Infine, è stata considerata la dominanza, ovvero la situazione in cui una o poche specie sono presenti in modo sproporzionatamente abbondante rispetto alle altre specie all’interno di un ecosistema. Un’elevata dominanza può avere diverse implicazioni per un ecosistema, rendendolo più vulnerabile a cambiamenti ambientali, malattie o altri disturbi.
I risultati della ricerca
Le conclusioni a cui è giunta la ricerca è che la gestione delle foreste può influenzare pesantemente questi tre fattori. Nel caso della gestione intensiva – ovvero quando c’è una elevata intensità di raccolta per massimizzare la produzione di legname a breve termine – viene ridotta la diversità funzionale del sottobosco, l’ecosistema diventa più vulnerabile ai cambiamenti ambientali e meno resiliente a lungo termine; in compenso, cresce la ridondanza funzionale, ovvero la presenza di specie diverse che svolgono ruoli ecologici simili.

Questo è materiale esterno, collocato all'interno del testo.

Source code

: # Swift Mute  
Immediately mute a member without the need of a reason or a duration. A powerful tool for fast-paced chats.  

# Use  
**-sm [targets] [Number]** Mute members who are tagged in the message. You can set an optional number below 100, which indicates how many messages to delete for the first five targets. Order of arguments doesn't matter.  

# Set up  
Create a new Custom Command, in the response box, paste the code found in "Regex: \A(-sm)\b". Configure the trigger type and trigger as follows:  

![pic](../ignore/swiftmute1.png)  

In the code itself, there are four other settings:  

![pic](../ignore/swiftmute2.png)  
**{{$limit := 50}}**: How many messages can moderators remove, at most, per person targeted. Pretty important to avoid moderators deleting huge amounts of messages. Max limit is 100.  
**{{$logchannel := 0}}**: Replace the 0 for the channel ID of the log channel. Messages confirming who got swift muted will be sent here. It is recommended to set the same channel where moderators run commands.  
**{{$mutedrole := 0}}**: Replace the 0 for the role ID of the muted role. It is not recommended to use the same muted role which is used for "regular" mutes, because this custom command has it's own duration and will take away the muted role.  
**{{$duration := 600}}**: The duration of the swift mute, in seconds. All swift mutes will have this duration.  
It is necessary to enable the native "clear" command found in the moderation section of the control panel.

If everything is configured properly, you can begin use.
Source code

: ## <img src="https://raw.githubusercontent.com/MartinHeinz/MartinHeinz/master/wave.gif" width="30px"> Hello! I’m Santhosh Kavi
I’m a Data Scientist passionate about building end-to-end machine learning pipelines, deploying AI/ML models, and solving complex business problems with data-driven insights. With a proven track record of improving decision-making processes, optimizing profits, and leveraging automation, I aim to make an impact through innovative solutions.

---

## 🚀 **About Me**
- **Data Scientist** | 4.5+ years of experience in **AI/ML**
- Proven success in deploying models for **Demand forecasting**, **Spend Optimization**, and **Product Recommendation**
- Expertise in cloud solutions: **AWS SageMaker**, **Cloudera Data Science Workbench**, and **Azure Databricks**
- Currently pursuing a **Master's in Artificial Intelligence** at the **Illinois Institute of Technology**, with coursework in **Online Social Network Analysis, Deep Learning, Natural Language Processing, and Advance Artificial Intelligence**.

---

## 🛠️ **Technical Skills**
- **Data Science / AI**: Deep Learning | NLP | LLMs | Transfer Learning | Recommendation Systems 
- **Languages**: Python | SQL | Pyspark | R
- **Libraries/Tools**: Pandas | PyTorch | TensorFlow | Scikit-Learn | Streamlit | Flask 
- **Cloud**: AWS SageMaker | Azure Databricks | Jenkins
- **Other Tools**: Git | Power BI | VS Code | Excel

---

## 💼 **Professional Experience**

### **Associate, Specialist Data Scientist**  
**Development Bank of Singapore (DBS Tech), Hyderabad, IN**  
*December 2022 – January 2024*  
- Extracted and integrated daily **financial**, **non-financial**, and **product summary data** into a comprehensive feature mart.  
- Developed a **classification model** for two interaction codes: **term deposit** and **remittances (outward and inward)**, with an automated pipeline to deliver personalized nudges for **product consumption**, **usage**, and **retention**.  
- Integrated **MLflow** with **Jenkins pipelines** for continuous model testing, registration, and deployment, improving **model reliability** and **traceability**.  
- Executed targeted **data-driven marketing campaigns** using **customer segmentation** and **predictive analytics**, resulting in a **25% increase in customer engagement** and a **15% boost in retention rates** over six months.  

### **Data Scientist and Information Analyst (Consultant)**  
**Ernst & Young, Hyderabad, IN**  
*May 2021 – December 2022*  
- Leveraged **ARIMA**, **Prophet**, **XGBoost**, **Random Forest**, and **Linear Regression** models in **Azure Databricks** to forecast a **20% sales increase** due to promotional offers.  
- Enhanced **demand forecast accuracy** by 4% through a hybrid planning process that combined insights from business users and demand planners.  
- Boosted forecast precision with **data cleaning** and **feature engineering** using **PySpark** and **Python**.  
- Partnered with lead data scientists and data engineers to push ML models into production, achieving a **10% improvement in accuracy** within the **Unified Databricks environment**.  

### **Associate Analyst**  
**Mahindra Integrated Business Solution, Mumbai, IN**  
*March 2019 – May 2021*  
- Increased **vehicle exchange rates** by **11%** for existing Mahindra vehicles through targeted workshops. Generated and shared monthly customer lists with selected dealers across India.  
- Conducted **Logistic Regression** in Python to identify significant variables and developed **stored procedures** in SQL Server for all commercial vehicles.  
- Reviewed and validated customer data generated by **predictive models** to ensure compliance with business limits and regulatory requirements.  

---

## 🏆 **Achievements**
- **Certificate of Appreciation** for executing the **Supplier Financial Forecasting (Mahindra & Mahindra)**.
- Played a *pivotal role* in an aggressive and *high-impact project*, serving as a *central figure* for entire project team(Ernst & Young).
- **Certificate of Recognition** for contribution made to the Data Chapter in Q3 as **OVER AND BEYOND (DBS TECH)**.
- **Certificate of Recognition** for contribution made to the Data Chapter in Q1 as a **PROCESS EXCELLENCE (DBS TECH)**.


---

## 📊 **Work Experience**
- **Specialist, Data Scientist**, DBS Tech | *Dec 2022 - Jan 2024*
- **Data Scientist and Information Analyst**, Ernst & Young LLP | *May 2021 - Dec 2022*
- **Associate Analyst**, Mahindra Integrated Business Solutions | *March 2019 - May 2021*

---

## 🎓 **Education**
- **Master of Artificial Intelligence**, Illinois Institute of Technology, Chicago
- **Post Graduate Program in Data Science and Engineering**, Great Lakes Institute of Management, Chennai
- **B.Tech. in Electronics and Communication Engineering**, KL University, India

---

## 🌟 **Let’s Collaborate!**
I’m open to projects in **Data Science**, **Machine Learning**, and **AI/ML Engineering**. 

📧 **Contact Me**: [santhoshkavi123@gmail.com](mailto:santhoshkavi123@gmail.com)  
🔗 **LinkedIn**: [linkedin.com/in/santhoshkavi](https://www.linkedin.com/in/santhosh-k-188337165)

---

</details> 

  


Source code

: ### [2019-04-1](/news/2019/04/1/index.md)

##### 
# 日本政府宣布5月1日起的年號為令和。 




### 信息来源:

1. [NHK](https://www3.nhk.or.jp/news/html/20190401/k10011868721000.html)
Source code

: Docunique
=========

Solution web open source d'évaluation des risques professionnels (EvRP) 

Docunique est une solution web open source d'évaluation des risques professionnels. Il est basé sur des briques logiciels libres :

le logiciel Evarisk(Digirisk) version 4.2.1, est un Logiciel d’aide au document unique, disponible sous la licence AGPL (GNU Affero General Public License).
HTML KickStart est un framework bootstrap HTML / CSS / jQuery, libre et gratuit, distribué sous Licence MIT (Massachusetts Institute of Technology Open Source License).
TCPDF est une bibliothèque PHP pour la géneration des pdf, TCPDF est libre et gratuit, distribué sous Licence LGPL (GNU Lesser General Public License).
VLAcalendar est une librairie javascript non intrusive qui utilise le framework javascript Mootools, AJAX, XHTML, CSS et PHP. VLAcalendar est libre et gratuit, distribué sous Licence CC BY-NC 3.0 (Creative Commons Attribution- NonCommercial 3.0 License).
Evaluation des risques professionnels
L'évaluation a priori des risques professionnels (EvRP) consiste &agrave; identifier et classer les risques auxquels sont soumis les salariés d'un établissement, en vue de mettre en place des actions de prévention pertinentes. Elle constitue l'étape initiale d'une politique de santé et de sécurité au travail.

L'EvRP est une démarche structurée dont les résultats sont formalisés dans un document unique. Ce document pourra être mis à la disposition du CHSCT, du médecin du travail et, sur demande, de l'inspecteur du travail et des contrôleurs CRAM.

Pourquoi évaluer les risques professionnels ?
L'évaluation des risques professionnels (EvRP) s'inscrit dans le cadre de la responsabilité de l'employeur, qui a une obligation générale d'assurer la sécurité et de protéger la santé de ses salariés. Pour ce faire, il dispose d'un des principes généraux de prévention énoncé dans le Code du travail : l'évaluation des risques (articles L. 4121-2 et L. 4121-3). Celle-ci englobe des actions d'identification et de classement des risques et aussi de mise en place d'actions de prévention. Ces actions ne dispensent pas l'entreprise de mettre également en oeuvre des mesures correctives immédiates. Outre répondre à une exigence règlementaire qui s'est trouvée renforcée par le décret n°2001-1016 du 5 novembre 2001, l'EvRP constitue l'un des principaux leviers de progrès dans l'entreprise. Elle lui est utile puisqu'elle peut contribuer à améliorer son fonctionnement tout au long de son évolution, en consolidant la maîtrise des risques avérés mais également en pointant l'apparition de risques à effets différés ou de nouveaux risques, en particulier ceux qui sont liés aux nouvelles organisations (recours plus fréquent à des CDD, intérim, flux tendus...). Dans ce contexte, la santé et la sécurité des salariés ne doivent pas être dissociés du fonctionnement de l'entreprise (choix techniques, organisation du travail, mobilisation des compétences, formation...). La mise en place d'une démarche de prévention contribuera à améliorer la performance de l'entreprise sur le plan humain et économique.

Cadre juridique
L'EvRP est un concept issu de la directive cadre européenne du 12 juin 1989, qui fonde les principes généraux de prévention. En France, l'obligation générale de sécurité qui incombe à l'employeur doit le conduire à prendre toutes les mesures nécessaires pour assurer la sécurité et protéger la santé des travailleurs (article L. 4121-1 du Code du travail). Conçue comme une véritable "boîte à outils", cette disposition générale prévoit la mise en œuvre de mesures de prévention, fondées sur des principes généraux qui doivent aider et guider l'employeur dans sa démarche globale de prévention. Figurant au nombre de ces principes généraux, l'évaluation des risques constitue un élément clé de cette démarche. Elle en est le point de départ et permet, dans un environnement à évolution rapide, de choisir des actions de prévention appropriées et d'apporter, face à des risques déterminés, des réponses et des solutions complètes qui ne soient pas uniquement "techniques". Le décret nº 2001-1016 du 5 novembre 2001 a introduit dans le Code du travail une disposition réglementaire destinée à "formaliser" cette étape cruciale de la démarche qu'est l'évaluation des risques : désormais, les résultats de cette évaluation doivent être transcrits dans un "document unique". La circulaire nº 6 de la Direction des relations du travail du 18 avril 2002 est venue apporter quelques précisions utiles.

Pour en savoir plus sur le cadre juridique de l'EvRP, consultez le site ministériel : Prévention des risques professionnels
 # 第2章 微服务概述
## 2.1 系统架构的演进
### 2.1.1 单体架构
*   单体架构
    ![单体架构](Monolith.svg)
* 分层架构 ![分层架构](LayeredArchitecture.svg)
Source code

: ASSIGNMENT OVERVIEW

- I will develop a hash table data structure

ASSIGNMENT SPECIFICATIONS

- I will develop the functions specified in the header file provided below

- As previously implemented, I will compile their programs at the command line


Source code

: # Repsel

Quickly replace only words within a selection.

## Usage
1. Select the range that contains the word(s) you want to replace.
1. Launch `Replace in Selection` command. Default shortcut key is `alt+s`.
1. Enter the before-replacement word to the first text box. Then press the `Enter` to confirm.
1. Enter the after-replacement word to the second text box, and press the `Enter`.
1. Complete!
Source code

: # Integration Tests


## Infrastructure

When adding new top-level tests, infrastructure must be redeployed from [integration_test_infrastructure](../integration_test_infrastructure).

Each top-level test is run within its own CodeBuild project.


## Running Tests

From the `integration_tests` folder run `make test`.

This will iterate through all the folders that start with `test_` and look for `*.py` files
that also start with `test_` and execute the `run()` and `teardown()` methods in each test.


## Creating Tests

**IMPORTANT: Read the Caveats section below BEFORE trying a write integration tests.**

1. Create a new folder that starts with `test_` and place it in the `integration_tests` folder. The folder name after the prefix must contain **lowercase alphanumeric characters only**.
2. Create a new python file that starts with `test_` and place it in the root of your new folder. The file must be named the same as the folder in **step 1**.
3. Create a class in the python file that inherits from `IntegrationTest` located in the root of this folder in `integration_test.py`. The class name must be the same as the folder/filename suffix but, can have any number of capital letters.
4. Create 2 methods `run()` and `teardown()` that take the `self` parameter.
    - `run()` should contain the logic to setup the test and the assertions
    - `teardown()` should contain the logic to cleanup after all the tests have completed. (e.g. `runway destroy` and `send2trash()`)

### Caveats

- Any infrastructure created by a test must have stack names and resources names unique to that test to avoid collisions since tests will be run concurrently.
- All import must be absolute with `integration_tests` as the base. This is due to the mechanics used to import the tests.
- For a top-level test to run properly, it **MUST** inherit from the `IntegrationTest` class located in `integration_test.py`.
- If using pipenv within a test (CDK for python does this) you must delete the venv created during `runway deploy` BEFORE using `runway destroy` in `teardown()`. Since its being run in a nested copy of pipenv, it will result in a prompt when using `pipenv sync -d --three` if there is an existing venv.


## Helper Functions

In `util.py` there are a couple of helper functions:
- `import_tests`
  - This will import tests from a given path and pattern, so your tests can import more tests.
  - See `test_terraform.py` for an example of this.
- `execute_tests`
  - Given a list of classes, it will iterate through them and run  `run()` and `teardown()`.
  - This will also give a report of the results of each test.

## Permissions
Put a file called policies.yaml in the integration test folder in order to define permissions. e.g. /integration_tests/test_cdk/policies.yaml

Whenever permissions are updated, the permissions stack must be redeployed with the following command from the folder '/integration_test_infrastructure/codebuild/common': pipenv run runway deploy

Quando invece si opta per un regime a bassa intensità (ovvero quando si organizza il taglio degli alberi in più fasi, per permettere un naturale rinnovamento delle specie, oppure dopo specifica selezione degli alberi), i livelli di diversità e ridondanza funzionale del sottobosco rimangono simili a quelli delle foreste non gestite.
La ricerca conclude che, pur non esistendo un regime di gestione forestale universalmente consigliabile, le pratiche a bassa intensità possono aiutare a mantenere sia la diversità che la ridondanza funzionale, promuovendo ecosistemi forestali resilienti e adattabili.